**Directions for this task:**
Below this line is a set of entries; quote exactly the lines from the line that contains "runs that were" to the line that contains "Finally, the output", both lines included.

**Records to process:**
---------------

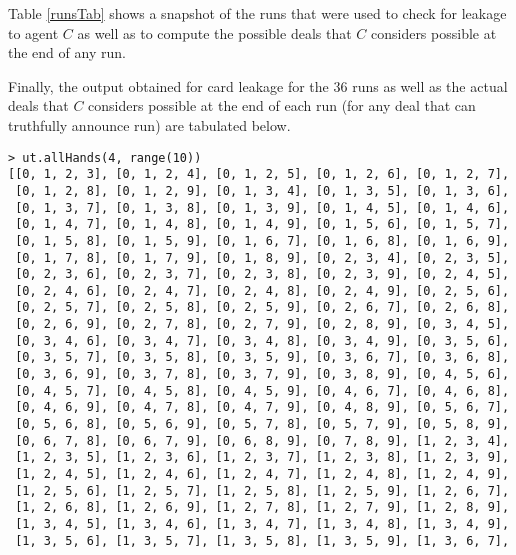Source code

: \documentclass{article}
\begin{document}

Table \ref{runsTab} shows a snapshot of the runs that were
used to check for leakage to agent $C$ as well as to compute the possible
deals that $C$ considers possible at the end of any run.




Finally, the output obtained for card leakage for the $36$ runs 
as well as the actual deals that $C$ considers possible at the
end of each run (for any deal that can truthfully announce run)
are tabulated below.
%


\newpage
\begin{table}
\begin{verbatim}
> ut.allHands(4, range(10))
[[0, 1, 2, 3], [0, 1, 2, 4], [0, 1, 2, 5], [0, 1, 2, 6], [0, 1, 2, 7], 
 [0, 1, 2, 8], [0, 1, 2, 9], [0, 1, 3, 4], [0, 1, 3, 5], [0, 1, 3, 6], 
 [0, 1, 3, 7], [0, 1, 3, 8], [0, 1, 3, 9], [0, 1, 4, 5], [0, 1, 4, 6], 
 [0, 1, 4, 7], [0, 1, 4, 8], [0, 1, 4, 9], [0, 1, 5, 6], [0, 1, 5, 7], 
 [0, 1, 5, 8], [0, 1, 5, 9], [0, 1, 6, 7], [0, 1, 6, 8], [0, 1, 6, 9], 
 [0, 1, 7, 8], [0, 1, 7, 9], [0, 1, 8, 9], [0, 2, 3, 4], [0, 2, 3, 5], 
 [0, 2, 3, 6], [0, 2, 3, 7], [0, 2, 3, 8], [0, 2, 3, 9], [0, 2, 4, 5],
 [0, 2, 4, 6], [0, 2, 4, 7], [0, 2, 4, 8], [0, 2, 4, 9], [0, 2, 5, 6], 
 [0, 2, 5, 7], [0, 2, 5, 8], [0, 2, 5, 9], [0, 2, 6, 7], [0, 2, 6, 8], 
 [0, 2, 6, 9], [0, 2, 7, 8], [0, 2, 7, 9], [0, 2, 8, 9], [0, 3, 4, 5], 
 [0, 3, 4, 6], [0, 3, 4, 7], [0, 3, 4, 8], [0, 3, 4, 9], [0, 3, 5, 6], 
 [0, 3, 5, 7], [0, 3, 5, 8], [0, 3, 5, 9], [0, 3, 6, 7], [0, 3, 6, 8], 
 [0, 3, 6, 9], [0, 3, 7, 8], [0, 3, 7, 9], [0, 3, 8, 9], [0, 4, 5, 6], 
 [0, 4, 5, 7], [0, 4, 5, 8], [0, 4, 5, 9], [0, 4, 6, 7], [0, 4, 6, 8],
 [0, 4, 6, 9], [0, 4, 7, 8], [0, 4, 7, 9], [0, 4, 8, 9], [0, 5, 6, 7], 
 [0, 5, 6, 8], [0, 5, 6, 9], [0, 5, 7, 8], [0, 5, 7, 9], [0, 5, 8, 9], 
 [0, 6, 7, 8], [0, 6, 7, 9], [0, 6, 8, 9], [0, 7, 8, 9], [1, 2, 3, 4], 
 [1, 2, 3, 5], [1, 2, 3, 6], [1, 2, 3, 7], [1, 2, 3, 8], [1, 2, 3, 9], 
 [1, 2, 4, 5], [1, 2, 4, 6], [1, 2, 4, 7], [1, 2, 4, 8], [1, 2, 4, 9], 
 [1, 2, 5, 6], [1, 2, 5, 7], [1, 2, 5, 8], [1, 2, 5, 9], [1, 2, 6, 7], 
 [1, 2, 6, 8], [1, 2, 6, 9], [1, 2, 7, 8], [1, 2, 7, 9], [1, 2, 8, 9], 
 [1, 3, 4, 5], [1, 3, 4, 6], [1, 3, 4, 7], [1, 3, 4, 8], [1, 3, 4, 9], 
 [1, 3, 5, 6], [1, 3, 5, 7], [1, 3, 5, 8], [1, 3, 5, 9], [1, 3, 6, 7], 

\end{verbatim}
\end{table}
\end{document}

---------------

**Finished task:**
Table \ref{runsTab} shows a snapshot of the runs that were
used to check for leakage to agent $C$ as well as to compute the possible
deals that $C$ considers possible at the end of any run.




Finally, the output obtained for card leakage for the $36$ runs 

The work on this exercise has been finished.